番組概要
人間関係、仕事、お金、それぞれの悩みを解決するヒントが落語にあった!心にゆとりがもてる、やさしい落語の世界を立川談慶さんが紹介します。
番組詳細
落語を聴くと笑えるばかりか、心がほぐれるのはなぜだかご存知ですか。落語が「ダメ」な人間をベースに書かれているからです。今の世の中は、良いか悪いか、という[二元論]に追いやられていますが、落語は「良いも悪いも」という[一元論]の世界なわけです。「マジメ」でも「不マジメ」でもなく「非マジメ」なのです。この落語を、悩んだ時に生かしてみましょう。例えば「人間関係の悩み」には「長屋の花見」という落語。
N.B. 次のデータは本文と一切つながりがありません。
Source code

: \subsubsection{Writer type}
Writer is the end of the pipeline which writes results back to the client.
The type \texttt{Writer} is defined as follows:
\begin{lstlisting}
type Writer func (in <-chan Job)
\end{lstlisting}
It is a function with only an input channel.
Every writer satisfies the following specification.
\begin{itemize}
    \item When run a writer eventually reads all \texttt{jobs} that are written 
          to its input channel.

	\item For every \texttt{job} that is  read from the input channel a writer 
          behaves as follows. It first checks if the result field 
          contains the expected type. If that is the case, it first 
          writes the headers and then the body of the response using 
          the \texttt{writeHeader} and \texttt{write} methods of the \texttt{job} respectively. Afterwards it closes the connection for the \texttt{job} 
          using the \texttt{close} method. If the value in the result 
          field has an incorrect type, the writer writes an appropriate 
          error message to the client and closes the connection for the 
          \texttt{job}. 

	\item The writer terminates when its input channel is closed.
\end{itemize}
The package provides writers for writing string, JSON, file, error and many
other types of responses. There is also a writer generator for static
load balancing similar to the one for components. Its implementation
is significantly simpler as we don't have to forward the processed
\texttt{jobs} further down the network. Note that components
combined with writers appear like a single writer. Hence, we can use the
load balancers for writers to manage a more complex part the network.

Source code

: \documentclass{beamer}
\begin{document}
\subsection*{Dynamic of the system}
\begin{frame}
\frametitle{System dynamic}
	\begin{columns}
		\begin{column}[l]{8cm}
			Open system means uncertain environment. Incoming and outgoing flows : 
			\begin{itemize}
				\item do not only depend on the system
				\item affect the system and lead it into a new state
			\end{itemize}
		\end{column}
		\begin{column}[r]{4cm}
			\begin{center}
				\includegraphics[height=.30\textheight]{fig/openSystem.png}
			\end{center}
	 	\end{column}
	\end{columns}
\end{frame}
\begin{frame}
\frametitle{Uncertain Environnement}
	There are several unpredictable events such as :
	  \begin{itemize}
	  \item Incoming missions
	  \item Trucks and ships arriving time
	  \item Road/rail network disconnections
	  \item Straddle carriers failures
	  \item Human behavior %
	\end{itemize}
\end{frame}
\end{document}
ある日、貧乏長屋の住人たちが大家に呼び出され「酒とつまみは受け持つから花見に行こう」と言われます。いぶかりつつ出かけてみると、お酒は番茶を煮出した[お茶け]、卵焼きは[たくあん]、かまぼこは[大根の漬物]だった。酔わない酒(茶)を飲みながらも、酔ったふりをして楽しく過ごしていると、住人の一人が大家に言います。「近いうちに長屋にいいことがありますよ」「なんでだい?」「見てください、酒柱が立ってます」
酒に見立てた茶を飲んでいるため、「茶柱ならぬ酒柱が立った」というオチです。 この落語から、人間関係で辛いことがあったら一人で背負わず、悩みも割り勘でいいんだと思えます。また、お酒やごちそうを別のものでごまかす「妄想力」は、いわばマイナスな物事をプラスに転換するヒントになります。悩んだり傷ついたりした時こそ落語を聴いて、ちょっと心にゆとりを持つ。落語とはそんな付き合いでいていただけたらと思います。